#### How to complete this task
Go through the data below and gather each line containing "matter".

━━━━━ Material to process

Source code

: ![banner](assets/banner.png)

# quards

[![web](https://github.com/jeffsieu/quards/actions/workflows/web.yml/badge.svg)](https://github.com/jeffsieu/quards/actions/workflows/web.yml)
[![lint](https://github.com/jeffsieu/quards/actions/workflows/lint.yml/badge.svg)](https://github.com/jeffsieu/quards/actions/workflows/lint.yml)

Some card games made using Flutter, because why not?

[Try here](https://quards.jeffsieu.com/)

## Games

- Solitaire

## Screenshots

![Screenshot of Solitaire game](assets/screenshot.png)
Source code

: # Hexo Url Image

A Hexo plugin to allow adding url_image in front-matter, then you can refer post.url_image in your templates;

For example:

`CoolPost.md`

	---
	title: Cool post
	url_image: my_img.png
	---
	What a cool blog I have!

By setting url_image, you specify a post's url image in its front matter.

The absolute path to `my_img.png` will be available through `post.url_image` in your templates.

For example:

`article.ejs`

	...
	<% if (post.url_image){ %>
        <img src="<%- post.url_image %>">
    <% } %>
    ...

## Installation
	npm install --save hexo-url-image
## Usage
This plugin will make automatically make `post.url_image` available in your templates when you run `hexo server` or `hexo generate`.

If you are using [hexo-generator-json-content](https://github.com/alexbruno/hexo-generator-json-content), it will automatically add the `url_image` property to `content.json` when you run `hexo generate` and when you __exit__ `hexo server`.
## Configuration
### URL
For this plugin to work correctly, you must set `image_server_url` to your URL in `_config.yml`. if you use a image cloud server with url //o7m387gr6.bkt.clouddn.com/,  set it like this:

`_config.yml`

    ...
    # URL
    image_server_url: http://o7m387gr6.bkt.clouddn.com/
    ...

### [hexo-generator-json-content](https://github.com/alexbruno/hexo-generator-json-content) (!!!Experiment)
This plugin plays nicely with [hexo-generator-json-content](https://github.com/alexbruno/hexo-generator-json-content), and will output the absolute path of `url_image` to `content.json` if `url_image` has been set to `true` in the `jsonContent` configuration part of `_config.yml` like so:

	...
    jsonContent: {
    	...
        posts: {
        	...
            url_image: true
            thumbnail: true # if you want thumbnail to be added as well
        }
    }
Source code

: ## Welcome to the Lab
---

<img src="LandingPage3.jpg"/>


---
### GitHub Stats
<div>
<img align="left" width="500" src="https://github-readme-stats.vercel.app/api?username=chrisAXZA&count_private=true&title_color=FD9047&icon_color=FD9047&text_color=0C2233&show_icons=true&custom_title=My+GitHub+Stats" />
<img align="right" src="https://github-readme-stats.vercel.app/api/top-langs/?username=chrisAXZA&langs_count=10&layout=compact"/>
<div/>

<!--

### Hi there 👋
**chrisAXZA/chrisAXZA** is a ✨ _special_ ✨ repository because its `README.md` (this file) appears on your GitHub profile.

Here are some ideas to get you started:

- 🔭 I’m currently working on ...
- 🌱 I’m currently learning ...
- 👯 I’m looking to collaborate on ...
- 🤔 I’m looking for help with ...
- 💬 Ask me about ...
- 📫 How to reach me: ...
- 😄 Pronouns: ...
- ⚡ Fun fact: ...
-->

━━━━━━━━━━

#### Answer to this exercise
A Hexo plugin to allow adding url_image in front-matter, then you can refer post.url_image in your templates;
By setting url_image, you specify a post's url image in its front matter.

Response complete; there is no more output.